NASHVILLE
Tenn.Georgia O’Keeffe’s most famous painting “Radiator Building Night, New York” and 100 other works won’t be going to Arkansas if the museum that represents the late artist’s estate has its way.
Lawyers for the Georgia O’Keeffe Museum filed a legal challenge late Monday that seeks to prevent Fisk University from selling a stake in the collection that O’Keeffe donated to the historically Black university.
The cash-strapped school wants to sell a 50 percent share of the collection to the Crystal Bridges Museum of American Art for $30 million. The museum was founded by Alice Walton, daughter of late Wal-Mart founder Sam Walton.
The works also would split time between Fisk and the Bentonville, Ark., museum.
A spokesman for Fisk University did not immediately return a phone call seeking comment.
The Santa Fe, N.M.-based O’Keefe museum had filed an earlier lawsuit against the university’s plan to sell two works, including the “Radiator Building,” on the open market.
The school and the museum then reached a settlement in which the museum would get the “Radiator Building” painting for $7.5 million, and allowed the school to sell the other painting, one done by modernist Marsden Hartley.
A judge rejected that settlement, saying the terms of the Walton deal were better.
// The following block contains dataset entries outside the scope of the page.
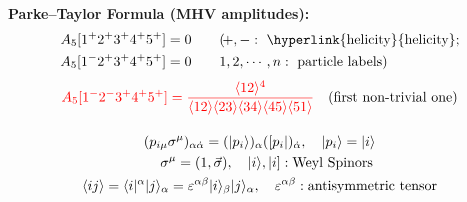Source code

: \documentclass{beamer}
\newcommand{\aket}[1]{|#1\rangle}
\newcommand{\sket}[1]{|#1]}
\newcommand{\avg}[1]{\langle #1 \rangle}
\begin{document}
\begin{frame}
    \qquad \textbf{Parke–Taylor Formula (MHV amplitudes):}
    \begin{align*}
    A_5[1^+2^+3^+4^+5^+] &= 0 
    \qquad (\!+,-:~\text{\hyperlink{helicity}{helicity};} \\
    A_5[1^-2^+3^+4^+5^+] &= 0 
    \qquad 1,2,\cdots,n:~\text{particle labels}) \\
    \end{align*}
    \pause
    \vspace{-3em}
    \hypertarget{conv}{}
    \begin{gather*}
    \textcolor{red}{A_5[1^-2^-3^+4^+5^+]= 
    \frac{\langle 1 2 \rangle^4}
         {\langle 1 2 \rangle \langle 2 3 \rangle \langle 3 4 \rangle \langle45 \rangle \langle 5 1 \rangle}}\quad (\text{first non-trivial one})\\[1em]
    (p_{i\mu} \sigma^\mu)_{\alpha\dot{\alpha}}=(\aket{p_i})_\alpha([p_i|)_{\dot{\alpha}},\quad \aket{p_i}=\aket{i}\\
    \quad \sigma^\mu=(1,\vec{\sigma}),\quad \aket{i},\sket{i}: \text{Weyl Spinors}\\
    \avg{ij}=\langle i |^\alpha \aket{j}_\alpha=\varepsilon^{\alpha\beta}\aket{i}_\beta\aket{j}_\alpha,\quad \varepsilon^{\alpha\beta}: \text{antisymmetric tensor}
    \end{gather*}
\end{frame}
\end{document}
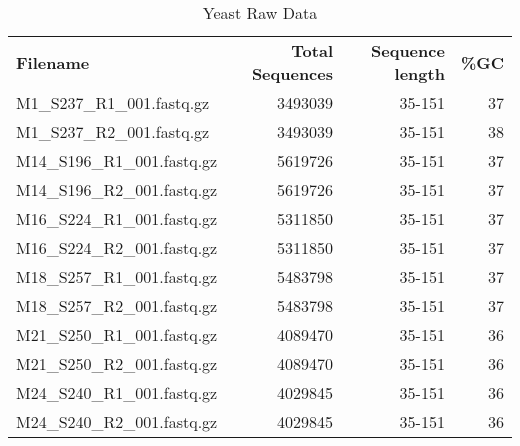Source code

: \documentclass[]{article}
\begin{document}
\begin{table}[]
\centering
\label{yeast-files}
\begin{tabular}{l|r|r|r}
\textbf{Filename}           &\textbf{Total Sequences} & \textbf{Sequence length} & \textbf{\%GC} \\
M1\_S237\_R1\_001.fastq.gz  & 3493039                                      & 35-151                                       & 37                                \\
M1\_S237\_R2\_001.fastq.gz  & 3493039                                      & 35-151                                       & 38                                \\
M14\_S196\_R1\_001.fastq.gz & 5619726                                      & 35-151                                       & 37                                \\
M14\_S196\_R2\_001.fastq.gz & 5619726                                      & 35-151                                       & 37                                \\
M16\_S224\_R1\_001.fastq.gz & 5311850                                      & 35-151                                       & 37                                \\
M16\_S224\_R2\_001.fastq.gz & 5311850                                      & 35-151                                       & 37                                \\
M18\_S257\_R1\_001.fastq.gz & 5483798                                      & 35-151                                       & 37                                \\
M18\_S257\_R2\_001.fastq.gz & 5483798                                      & 35-151                                       & 37                                \\
M21\_S250\_R1\_001.fastq.gz & 4089470                                      & 35-151                                       & 36                                \\
M21\_S250\_R2\_001.fastq.gz & 4089470                                      & 35-151                                       & 36                                \\
M24\_S240\_R1\_001.fastq.gz & 4029845                                      & 35-151                                       & 36                                \\
M24\_S240\_R2\_001.fastq.gz & 4029845                                      & 35-151                                       & 36                               
\end{tabular}
\caption{Yeast Raw Data}
\end{table}
\end{document}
The O’Keeffe museum then dropped its lawsuit.
In the latest legal challenge, the O’Keeffe museum’s lawyers said the Walton deal would violate the artist’s condition that the collection not be sold.
O’Keeffe in 1949 divided the bulk of her late husband Alfred Stieglitz’s nearly 1,000-piece collection of paintings, sculptures, prints and photos among six institutions.
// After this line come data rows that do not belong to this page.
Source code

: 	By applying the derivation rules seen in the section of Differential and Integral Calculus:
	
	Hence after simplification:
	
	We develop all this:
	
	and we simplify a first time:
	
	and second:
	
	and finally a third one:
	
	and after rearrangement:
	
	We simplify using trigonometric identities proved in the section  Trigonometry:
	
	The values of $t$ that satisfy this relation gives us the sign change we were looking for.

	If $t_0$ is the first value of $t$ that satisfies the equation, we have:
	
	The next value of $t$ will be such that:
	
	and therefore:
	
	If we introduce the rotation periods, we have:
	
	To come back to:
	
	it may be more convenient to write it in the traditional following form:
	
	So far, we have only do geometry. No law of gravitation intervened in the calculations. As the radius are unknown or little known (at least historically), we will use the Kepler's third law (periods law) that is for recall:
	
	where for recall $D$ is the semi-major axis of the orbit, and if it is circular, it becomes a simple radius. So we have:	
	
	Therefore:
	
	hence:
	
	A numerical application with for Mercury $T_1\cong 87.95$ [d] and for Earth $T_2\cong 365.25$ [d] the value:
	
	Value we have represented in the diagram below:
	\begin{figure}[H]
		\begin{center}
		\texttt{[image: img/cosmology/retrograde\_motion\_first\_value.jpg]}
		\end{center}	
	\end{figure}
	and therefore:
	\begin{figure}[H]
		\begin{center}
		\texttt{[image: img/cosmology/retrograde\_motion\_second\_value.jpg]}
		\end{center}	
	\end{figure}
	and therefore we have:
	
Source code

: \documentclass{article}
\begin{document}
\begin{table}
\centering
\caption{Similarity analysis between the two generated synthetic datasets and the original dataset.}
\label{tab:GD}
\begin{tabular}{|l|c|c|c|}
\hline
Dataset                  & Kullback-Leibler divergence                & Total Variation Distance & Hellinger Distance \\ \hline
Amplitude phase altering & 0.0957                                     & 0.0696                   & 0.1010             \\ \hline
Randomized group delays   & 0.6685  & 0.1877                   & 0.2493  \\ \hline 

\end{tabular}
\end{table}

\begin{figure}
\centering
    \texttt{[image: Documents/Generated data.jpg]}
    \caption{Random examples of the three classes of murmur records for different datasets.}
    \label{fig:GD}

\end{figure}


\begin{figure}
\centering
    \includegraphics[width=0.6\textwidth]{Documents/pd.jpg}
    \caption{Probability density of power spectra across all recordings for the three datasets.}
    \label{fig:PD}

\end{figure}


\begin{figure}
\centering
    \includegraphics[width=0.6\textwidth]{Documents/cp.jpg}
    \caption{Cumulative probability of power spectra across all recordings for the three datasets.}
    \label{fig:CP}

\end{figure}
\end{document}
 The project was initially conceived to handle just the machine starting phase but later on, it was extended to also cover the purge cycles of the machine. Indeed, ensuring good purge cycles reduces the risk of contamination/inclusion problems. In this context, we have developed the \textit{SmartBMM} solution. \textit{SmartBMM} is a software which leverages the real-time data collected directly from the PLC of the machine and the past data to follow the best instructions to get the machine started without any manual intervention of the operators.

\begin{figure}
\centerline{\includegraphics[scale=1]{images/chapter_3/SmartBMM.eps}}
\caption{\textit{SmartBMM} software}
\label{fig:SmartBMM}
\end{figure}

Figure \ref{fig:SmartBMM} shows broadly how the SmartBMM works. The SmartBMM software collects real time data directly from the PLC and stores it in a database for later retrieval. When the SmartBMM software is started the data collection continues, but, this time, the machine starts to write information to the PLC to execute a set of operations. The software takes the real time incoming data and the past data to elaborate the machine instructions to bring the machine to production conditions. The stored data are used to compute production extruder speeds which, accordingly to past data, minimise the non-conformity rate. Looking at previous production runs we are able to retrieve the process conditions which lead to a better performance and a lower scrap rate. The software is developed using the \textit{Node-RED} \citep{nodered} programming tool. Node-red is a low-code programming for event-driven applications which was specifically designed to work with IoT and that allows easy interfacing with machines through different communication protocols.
The artworks given to Fisk included her own 1927 “Radiator Building” oil painting and works by Pablo Picasso, Paul Cezanne, Pierre-Auguste Renoir and Henri Toulouse-Lautrec.
Under terms of the Walton deal, Crystal Bridges would also pledge $1 million to help Fisk renovate its Carl Van Vechten Gallery, which houses the Stieglitz Collection and is currently closed for repairs.
The collection is now in storage at Nashville’s Frist Center for the Visual Arts.
Fisk University was founded in 1866 to educate former slaves, but the school has struggled throughout its history to raise money and nearly closed 20 years ago because of lack of funding.